The activity of electrocatalysts exhibits a strongly dependence on their electronic structures. Specifically, for perovskite oxides, Shao-Horn and co-workers have reported a correlation between the oxygen evolution reaction activity and the eg orbital occupation of transition-metal ions, which provides guidelines for the design of highly active catalysts. Here we demonstrate a facile method to engineer the eg filling of perovskite cobaltite LaCoO3 for improving the oxygen evolution reaction activity. By reducing the particle size to ∼80 nm, the eg filling of cobalt ions is successfully increased from unity to near the optimal configuration of 1.2 expected by Shao-Horn’s principle. Consequently, the activity is significantly enhanced, comparable to those of recently reported cobalt oxides with eg∼1.2 configurations.

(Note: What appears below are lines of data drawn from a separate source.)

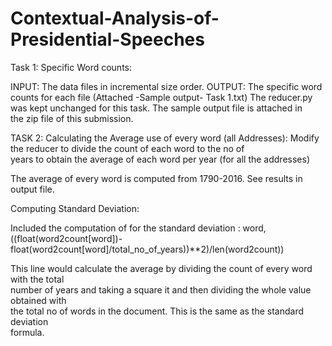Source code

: # Contextual-Analysis-of-Presidential-Speeches

Task 1: Specific Word counts:

INPUT:	The	data	files	in	incremental	size	order.
OUTPUT:	The	specific	word	counts	for	each	file	(Attached	-Sample	output- Task	1.txt)
The	reducer.py	was	kept	unchanged	for	this	task.	The	sample	output	file	is	attached	in	
the	zip	file	of	this	submission.




TASK	2:
Calculating	the	Average	use	of	every	word	(all	Addresses):
Modify	the	reducer	to	divide	the	count	of	each	word	to the	no	of	
years	to	obtain	the	average	of	each	word	per	year	(for	all	the	addresses)

The	average	of	every	word	is	computed	from	1790-2016.	See results in output file.


Computing	Standard	Deviation:

Included	the	computation	of	for	the	standard	deviation	:
word,	((float(word2count[word])- float(word2count[word]/total_no_of_years))**2)/len(word2count))

This	line	would	calculate	the	average	by	dividing	the	count	of	every	word	with	the	total	
number	of	years	and	taking a	square	it	and	then	dividing	the	whole	value	obtained	with	
the	total	no	of	words	in	the	document.	This	is	the	same	as	the	standard	deviation	
formula.
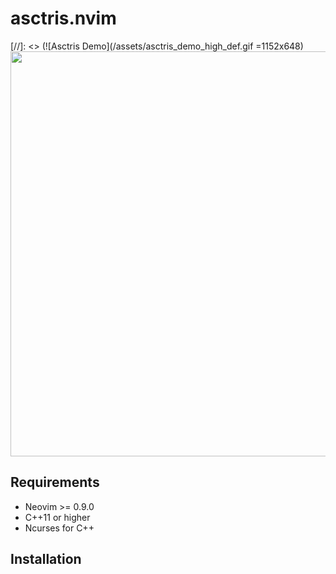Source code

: # asctris.nvim
[//]: <>  (![Asctris Demo](/assets/asctris_demo_high_def.gif =1152x648)
<img src="/assests/asctris_demo_high_def.gif" width = "1152" height= "648">
## Requirements
* Neovim >= 0.9.0  
* C++11 or higher 
* Ncurses for C++

## Installation

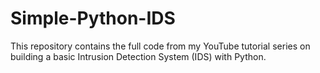 # Simple-Python-IDS
This repository contains the full code from my YouTube tutorial series on building a basic Intrusion Detection System (IDS) with Python.
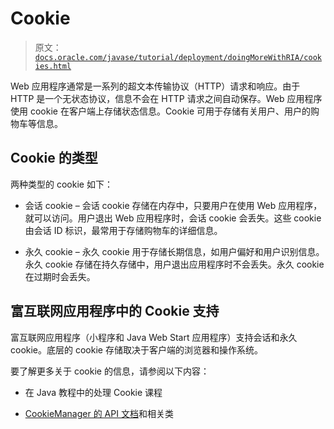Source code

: # Cookie

> 原文：[`docs.oracle.com/javase/tutorial/deployment/doingMoreWithRIA/cookies.html`](https://docs.oracle.com/javase/tutorial/deployment/doingMoreWithRIA/cookies.html)

Web 应用程序通常是一系列的超文本传输协议（HTTP）请求和响应。由于 HTTP 是一个无状态协议，信息不会在 HTTP 请求之间自动保存。Web 应用程序使用 cookie 在客户端上存储状态信息。Cookie 可用于存储有关用户、用户的购物车等信息。

## Cookie 的类型

两种类型的 cookie 如下：

+   会话 cookie – 会话 cookie 存储在内存中，只要用户在使用 Web 应用程序，就可以访问。用户退出 Web 应用程序时，会话 cookie 会丢失。这些 cookie 由会话 ID 标识，最常用于存储购物车的详细信息。

+   永久 cookie – 永久 cookie 用于存储长期信息，如用户偏好和用户识别信息。永久 cookie 存储在持久存储中，用户退出应用程序时不会丢失。永久 cookie 在过期时会丢失。

## 富互联网应用程序中的 Cookie 支持

富互联网应用程序（小程序和 Java Web Start 应用程序）支持会话和永久 cookie。底层的 cookie 存储取决于客户端的浏览器和操作系统。

要了解更多关于 cookie 的信息，请参阅以下内容：

+   在 Java 教程中的处理 Cookie 课程

+   [CookieManager 的 API 文档](https://docs.oracle.com/javase/8/docs/api/java/net/CookieManager.html)和相关类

This enhancement is ascribed to the emergence of spin-state transition from low-spin to high-spin states for cobalt ions at the surface of the nanoparticles, leading to more active sites with increased reactivity.

Suggested Citation

  • Shiming Zhou & Xianbing Miao & Xu Zhao & Chao Ma & Yuhao Qiu & Zhenpeng Hu & Jiyin Zhao & Lei Shi & Jie Zeng, 2016. "Engineering electrocatalytic activity in nanosized perovskite cobaltite through surface spin-state transition," Nature Communications, Nature, vol. 7(1), pages 1-7, September.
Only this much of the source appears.